■ Task instructions: Exactly the lines from the first line of the records to the line holding "changing is ." should be duplicated, and nothing more; pictures stay out.

Collected data:
Start of Block
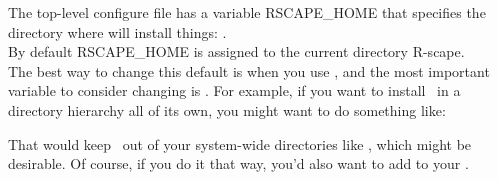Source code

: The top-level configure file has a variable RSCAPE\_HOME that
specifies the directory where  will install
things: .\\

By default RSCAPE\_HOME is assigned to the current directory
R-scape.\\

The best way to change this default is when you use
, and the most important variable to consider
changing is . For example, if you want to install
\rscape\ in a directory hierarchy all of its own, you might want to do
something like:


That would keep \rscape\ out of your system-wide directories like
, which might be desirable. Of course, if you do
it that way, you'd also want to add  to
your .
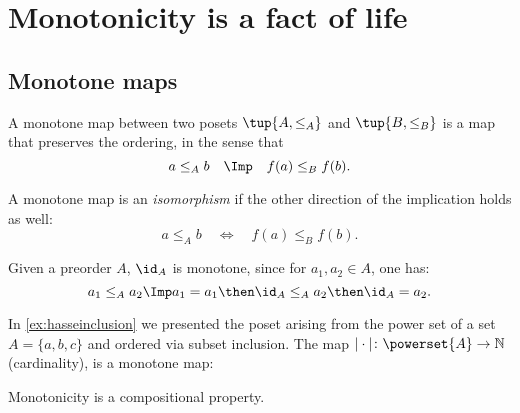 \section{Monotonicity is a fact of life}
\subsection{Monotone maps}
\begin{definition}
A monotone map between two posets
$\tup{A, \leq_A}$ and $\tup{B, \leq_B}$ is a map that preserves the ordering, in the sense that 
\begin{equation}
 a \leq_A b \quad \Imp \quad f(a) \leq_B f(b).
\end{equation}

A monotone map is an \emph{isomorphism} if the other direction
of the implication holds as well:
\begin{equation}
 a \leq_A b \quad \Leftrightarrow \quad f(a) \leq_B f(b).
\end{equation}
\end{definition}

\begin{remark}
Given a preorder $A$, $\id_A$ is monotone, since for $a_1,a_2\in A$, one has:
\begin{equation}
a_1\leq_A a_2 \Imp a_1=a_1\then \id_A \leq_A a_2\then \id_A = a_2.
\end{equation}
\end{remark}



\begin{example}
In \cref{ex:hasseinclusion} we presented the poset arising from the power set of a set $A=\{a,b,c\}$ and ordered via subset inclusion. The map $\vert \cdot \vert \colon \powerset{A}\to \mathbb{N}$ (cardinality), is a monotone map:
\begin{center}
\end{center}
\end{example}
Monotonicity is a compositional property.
End of Block
■ Expected answer:
Source code

: The top-level configure file has a variable RSCAPE\_HOME that
specifies the directory where  will install
things: .\\

By default RSCAPE\_HOME is assigned to the current directory
R-scape.\\

The best way to change this default is when you use
, and the most important variable to consider
changing is . For example, if you want to install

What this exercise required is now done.